Linnaeus’ complicated relationship with racism

COLUMN

7 May 2021

four humanlike creatures

Illustration from the dissertation Anthropomorpha, by Christian Emmanuel Hoppius under the direction of Linnaeus. The illustration describes the relationship between humans and apes.

Since June 2020, Carl Linnaeus has been a subject of debate in Sweden and around the world. What sparked it off were the actions of the Black Lives Matter (BLM) movement. Statues of slave owners have been lambasted or destroyed. In Sweden, the discussion has very much concerned Linnaeus and whether he was a racist or a “biological racist”. Our view is that this debate is excessively polarised and simplistic, and we want to nuance the issue.

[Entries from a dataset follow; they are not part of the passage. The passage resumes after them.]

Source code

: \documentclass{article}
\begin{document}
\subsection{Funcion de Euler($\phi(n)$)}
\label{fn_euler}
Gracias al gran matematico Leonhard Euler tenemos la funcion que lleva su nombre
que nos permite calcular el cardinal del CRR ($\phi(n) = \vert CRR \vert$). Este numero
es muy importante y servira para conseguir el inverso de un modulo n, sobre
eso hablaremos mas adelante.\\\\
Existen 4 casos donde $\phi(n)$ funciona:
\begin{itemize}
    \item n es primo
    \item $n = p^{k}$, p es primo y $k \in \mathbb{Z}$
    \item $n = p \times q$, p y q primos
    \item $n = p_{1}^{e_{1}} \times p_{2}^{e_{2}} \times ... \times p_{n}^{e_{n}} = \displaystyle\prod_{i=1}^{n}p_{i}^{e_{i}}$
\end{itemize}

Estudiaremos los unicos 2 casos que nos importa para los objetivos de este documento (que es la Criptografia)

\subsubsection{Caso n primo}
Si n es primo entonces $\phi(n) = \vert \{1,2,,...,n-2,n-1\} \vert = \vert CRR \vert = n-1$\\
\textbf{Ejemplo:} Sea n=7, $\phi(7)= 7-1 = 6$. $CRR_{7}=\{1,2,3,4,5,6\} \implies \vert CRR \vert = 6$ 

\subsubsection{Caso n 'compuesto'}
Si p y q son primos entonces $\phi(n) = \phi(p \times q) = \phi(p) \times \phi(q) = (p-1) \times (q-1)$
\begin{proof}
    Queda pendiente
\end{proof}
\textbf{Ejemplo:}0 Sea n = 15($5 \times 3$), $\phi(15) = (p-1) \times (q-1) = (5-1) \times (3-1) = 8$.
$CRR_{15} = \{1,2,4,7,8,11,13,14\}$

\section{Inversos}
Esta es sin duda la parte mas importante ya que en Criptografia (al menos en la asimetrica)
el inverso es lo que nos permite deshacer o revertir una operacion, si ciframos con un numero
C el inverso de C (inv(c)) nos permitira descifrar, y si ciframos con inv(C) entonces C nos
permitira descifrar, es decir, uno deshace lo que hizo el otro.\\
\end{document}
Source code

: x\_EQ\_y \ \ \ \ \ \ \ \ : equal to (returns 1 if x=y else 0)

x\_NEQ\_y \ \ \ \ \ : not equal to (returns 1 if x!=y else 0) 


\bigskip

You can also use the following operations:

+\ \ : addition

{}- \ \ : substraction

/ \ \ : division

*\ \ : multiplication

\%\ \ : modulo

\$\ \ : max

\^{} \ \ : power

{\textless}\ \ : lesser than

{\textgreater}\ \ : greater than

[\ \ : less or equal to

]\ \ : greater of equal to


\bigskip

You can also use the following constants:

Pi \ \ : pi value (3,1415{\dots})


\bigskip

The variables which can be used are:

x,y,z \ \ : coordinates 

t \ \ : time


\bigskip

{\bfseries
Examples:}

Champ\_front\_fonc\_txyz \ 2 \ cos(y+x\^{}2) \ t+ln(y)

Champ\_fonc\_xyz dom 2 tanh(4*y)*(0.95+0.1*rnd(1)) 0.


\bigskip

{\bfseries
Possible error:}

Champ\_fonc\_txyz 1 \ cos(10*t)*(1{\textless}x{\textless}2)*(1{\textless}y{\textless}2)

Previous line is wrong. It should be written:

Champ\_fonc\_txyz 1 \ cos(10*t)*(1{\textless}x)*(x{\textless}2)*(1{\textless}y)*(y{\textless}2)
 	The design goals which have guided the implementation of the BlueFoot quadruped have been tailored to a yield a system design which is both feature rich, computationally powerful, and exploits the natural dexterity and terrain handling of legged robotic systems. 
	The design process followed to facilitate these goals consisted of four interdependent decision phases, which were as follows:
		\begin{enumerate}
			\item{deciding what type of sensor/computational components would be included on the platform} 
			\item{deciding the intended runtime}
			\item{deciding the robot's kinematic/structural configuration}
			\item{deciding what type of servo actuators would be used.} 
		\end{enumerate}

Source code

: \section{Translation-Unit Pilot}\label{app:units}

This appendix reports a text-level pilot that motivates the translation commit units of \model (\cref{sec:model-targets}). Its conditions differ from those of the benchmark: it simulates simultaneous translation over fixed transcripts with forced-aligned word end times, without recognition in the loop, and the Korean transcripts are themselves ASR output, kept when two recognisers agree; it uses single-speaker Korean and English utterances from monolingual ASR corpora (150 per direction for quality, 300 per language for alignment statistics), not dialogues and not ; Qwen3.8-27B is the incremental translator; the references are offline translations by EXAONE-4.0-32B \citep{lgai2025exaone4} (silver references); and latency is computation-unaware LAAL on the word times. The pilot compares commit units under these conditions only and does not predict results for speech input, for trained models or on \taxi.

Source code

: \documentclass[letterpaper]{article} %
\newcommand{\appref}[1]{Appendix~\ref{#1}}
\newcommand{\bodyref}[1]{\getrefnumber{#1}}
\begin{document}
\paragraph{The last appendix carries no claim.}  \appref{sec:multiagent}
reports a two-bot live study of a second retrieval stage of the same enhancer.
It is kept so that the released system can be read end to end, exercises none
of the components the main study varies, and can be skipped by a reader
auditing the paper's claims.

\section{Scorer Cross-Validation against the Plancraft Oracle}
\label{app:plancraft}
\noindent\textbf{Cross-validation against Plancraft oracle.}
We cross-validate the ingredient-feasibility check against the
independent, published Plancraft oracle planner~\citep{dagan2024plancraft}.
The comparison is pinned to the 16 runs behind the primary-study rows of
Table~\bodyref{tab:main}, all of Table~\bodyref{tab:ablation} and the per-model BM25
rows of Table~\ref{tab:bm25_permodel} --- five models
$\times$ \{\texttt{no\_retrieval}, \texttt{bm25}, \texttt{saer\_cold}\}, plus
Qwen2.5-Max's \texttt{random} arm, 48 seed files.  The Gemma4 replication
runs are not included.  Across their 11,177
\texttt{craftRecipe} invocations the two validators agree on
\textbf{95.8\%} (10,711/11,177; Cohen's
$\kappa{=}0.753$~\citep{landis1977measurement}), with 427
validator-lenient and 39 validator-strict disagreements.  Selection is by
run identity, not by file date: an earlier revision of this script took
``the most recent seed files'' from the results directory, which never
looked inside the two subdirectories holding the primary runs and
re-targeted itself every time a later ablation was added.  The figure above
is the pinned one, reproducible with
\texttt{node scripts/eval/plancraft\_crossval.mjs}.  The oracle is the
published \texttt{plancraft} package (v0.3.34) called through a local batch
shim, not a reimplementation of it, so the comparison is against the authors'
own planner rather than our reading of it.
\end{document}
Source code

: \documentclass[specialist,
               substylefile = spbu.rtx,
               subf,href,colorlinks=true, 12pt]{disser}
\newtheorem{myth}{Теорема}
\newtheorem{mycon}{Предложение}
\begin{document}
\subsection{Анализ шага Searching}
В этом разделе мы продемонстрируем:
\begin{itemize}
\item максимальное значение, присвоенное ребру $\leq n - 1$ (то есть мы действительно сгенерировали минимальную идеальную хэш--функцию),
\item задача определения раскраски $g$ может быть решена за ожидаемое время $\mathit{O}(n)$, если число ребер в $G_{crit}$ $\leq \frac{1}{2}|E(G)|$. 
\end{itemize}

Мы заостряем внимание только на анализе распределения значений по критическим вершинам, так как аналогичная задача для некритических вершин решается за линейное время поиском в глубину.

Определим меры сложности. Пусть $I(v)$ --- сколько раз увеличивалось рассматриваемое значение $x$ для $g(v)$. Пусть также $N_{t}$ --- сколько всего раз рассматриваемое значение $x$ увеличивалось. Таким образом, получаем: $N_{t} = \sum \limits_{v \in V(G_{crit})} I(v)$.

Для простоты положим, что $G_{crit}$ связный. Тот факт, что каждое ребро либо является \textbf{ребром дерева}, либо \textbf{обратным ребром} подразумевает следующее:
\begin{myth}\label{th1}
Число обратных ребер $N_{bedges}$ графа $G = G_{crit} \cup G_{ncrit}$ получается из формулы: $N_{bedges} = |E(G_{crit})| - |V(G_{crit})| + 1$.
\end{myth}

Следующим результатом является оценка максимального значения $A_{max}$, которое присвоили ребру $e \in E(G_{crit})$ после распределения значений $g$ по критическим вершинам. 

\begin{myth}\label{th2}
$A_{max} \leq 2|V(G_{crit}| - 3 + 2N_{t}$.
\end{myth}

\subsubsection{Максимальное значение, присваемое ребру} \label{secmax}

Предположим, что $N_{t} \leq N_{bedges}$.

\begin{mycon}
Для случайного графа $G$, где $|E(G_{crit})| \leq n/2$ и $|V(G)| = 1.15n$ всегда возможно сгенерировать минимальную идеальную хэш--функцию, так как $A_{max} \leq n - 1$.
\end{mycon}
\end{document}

Annika Windahl Pontén, PhD in History of Science
and Ideas, Uppsala University.
Photo: Mikael Wallerstedt

The discussion has been conducted largely from either one side or another. There are two schools of thought. Proponents of one assert that Linnaeus was the first to formulate the doctrine of “scientific racism”, from which Sweden’s “race biology” and present-day forms of racism are in the direct line of descent. Those who follow the other school deny that Linnaeus was racist and believe that everything can be explained by his being “a child of his time”.

We consider neither of these positions plausible, and therefore wish to problematise a few of the arguments put forward. In our reasoning, we rely on both our own and others’ studies. There is ample research that elucidates issues relating to Linnaeus, colonialism and racism. Such work is carried out at Uppsala University, but also at the Linnean Society of London and elsewhere outside Sweden.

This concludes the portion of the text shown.